Subhash Mukhopadhyay, who died in Calcutta on Tuesday morning at the age of 84, had ushered in a new era of down-to-earthedness and revolutionary fervour in Bengali poetry with the publication in 1940 of Padatik, his book of poems. He rejected outright the high falutin in favour of the rhythms and vocabulary of everyday speech, and in both rhymes and blank verses experimented with metres and syllabic divisions.

His greatness lies in the fact that Mukhopadhyay evolved from time to time, says Joy Goswami. He never rested on his laurels where his language was concerned. Even in his last days when he had fallen ill, his sense of humour had not abandoned him. He would poke fun at the decrepit old man he had become.

In his last published poem, he was yet the radical of his Padatik days. Mukhopadhyay spoke of the urgent need to act and bring about change instead of speaking about it.

Nirendranath Chakrabarty says Mukhopadhyay had opted for a very workaday way of life that was reflected in the language of both his prose and poetry. Mukhopadhyay never felt there was any need for a poetic diction. Like Wordsworth, he wrote in the “living language of men”. Breaking down the barriers between poetry and prose, he infused a new vitality in literature.

Chakrabarty asserts that Mukhopadhyay may have been a Marxist to the last, but even those who were on the opposite ideological pole could not help liking this poet. He also had a keen sense of humour which often informed his poetry. Very fond of fishing, he would go to the Hooghly quite often. Once he used a sweet as a bait. “Fish never get to eat dainty morsels. Perhaps, one will rise to the bait,” Mukhopadhyay had said.

Buddhadeb Basu, who was himself a figurehead of the post-Rabindranath era, seemed to have been overwhelmed by the brilliant improvisations of this young poet, for Mukhopadhyay had struck out on his own both in metrical construction and also in the area of themes. In spite of his revolutionary zeal, he had won over the establishment and in 1991 was awarded the Jnanpith.

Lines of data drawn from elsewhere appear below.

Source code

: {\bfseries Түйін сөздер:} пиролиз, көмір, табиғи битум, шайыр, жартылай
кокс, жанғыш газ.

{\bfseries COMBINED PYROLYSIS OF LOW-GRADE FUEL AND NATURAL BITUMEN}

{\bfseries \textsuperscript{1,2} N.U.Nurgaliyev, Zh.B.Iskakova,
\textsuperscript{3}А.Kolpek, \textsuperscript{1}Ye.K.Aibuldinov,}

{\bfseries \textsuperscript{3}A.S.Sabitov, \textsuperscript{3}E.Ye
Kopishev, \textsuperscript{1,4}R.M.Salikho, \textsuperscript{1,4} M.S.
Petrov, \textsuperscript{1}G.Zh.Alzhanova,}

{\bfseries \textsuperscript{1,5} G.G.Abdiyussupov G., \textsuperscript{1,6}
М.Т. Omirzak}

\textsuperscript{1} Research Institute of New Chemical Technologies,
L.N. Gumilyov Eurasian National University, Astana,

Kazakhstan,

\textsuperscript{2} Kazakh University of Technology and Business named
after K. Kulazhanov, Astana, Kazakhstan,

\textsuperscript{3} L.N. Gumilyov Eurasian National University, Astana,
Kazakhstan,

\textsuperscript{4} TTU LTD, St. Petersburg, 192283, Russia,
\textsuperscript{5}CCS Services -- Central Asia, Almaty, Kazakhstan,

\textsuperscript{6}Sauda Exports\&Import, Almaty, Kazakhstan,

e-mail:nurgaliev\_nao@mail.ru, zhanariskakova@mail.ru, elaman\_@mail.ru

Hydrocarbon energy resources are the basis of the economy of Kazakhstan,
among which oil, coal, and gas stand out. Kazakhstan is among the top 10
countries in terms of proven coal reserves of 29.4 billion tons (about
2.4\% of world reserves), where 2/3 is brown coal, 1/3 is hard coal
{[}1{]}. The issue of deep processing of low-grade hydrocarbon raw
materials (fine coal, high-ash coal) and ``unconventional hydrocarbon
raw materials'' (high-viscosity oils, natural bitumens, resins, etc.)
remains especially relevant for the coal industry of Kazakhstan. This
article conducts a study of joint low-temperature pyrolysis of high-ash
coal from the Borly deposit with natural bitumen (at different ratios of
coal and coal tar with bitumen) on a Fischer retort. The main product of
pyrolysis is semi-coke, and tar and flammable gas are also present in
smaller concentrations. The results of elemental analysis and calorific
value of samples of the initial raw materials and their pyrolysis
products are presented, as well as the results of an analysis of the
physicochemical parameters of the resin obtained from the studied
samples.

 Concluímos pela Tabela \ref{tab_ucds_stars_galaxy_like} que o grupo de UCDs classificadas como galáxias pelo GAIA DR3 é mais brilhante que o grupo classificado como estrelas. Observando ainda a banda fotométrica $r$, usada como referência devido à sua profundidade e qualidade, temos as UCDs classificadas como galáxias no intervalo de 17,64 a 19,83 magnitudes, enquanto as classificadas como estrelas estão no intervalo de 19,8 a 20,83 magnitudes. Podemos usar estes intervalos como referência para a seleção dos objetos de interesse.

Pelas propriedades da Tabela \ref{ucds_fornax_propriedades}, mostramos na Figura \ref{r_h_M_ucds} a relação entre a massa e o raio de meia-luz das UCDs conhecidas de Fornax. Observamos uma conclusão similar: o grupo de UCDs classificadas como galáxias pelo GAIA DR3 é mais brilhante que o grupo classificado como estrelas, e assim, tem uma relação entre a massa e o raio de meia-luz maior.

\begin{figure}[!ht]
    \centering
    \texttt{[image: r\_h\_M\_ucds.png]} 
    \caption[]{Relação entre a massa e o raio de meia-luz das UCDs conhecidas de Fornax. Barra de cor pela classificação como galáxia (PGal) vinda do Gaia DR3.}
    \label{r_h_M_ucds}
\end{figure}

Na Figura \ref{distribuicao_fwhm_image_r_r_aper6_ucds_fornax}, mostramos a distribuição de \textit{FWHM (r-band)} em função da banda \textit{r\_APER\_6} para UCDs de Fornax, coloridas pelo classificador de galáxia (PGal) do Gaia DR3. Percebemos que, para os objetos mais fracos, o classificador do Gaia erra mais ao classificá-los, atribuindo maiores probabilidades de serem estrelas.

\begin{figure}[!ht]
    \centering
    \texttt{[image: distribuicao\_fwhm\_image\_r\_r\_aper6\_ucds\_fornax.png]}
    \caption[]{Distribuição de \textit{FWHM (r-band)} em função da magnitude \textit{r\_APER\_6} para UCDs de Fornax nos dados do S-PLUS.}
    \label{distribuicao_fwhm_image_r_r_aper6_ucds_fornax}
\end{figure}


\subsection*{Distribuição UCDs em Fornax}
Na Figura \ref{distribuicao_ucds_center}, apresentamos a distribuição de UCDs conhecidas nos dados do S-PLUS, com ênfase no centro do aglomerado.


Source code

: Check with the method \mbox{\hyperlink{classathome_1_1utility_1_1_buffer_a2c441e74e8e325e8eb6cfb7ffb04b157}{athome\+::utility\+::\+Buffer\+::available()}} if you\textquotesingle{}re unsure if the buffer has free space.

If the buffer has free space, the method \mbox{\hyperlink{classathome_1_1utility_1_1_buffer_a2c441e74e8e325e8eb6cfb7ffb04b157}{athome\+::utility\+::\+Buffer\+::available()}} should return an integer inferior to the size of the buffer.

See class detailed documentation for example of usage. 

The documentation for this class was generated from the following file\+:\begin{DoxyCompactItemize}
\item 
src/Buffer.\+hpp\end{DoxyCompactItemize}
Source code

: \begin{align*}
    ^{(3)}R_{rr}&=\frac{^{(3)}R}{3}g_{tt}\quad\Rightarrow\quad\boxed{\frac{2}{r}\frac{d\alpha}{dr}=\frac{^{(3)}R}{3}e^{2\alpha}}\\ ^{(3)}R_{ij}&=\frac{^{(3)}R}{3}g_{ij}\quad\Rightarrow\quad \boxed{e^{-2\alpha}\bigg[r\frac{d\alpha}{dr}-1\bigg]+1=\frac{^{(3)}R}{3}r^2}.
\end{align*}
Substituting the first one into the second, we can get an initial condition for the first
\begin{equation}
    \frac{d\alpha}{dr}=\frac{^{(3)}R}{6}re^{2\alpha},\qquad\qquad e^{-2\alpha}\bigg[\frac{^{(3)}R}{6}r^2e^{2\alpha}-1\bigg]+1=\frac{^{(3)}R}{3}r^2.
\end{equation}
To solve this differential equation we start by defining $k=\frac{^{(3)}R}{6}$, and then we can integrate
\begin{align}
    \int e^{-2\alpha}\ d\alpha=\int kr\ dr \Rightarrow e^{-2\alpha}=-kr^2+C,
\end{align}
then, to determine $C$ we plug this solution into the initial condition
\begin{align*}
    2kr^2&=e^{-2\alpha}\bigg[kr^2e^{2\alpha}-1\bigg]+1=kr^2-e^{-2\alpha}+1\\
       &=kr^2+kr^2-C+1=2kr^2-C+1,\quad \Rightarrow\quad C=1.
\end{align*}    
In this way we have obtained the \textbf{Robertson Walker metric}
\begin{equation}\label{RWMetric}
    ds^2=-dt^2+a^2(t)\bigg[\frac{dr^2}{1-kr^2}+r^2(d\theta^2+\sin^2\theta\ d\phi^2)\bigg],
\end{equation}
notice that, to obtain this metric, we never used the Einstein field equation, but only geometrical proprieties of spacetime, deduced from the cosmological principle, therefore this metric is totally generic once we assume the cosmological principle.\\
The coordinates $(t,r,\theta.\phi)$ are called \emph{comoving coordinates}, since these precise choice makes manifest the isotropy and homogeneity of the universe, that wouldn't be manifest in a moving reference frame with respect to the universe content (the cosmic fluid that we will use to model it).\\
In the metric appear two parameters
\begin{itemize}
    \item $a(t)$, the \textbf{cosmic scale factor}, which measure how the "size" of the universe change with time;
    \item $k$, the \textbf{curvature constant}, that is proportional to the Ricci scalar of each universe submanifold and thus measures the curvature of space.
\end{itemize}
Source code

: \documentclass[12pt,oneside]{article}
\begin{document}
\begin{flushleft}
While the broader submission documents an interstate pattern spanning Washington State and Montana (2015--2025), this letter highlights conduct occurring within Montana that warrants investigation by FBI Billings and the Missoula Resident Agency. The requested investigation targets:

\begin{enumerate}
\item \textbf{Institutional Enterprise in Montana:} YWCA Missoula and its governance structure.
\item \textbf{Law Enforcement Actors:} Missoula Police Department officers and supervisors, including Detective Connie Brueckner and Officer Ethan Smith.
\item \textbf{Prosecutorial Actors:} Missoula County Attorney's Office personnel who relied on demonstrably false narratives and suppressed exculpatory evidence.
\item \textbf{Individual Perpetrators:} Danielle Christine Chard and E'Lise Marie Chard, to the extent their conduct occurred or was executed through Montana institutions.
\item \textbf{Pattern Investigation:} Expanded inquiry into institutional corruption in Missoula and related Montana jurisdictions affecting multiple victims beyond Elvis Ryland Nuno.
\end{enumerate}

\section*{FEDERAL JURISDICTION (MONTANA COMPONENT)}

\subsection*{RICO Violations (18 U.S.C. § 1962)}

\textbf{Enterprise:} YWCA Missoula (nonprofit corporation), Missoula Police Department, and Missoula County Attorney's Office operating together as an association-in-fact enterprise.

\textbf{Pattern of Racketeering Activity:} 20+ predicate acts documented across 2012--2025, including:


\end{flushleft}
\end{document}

Born in Krishnagore, Mukhopadhyay was deeply involved in Left politics right from his student days. When he became a cult figure almost overnight, many of his poems could be interpreted as slogans of Marxist parties and were exploited as such.

Assessing Mukhopadhyay’s contribution to Bengali verse, Shankha Ghosh says he was a political person in the deepest and profoundest sense of the term. “His writing was deeply rooted in the human situation, the many obstacles one faces and tries to overcome. Mukhopadhyay felt he could never write unless he could wander keeping his ears open to the speech patterns of ordinary people. No other poet wrote in a language so idiomatic.”

Ghosh says Mukhopadhyay wrote about leading a simple and beautiful life and about the difficulties in doing so. So his writings always reflected the political struggles of contemporary life.

But when his fellow travellers themselves became rulers the struggle seemed to have become redundant.

So the Marxists who had once lauded him rejected him.

The saddest irony of it was that this man who had himself taken part in so many political rallies went on a lonely and forlorn last journey to the burning ghat on Tuesday evening.

The political parties that once considered him their mouthpiece had abandoned him. When Joy Goswami went to the burning ghat, only a single individual had turned up to pay his last tribute to the poet.

Perhaps this was a fitting end to the life of a poet who never sought acclaim as a poet. All he wanted was to wander amidst people till the last days of his life.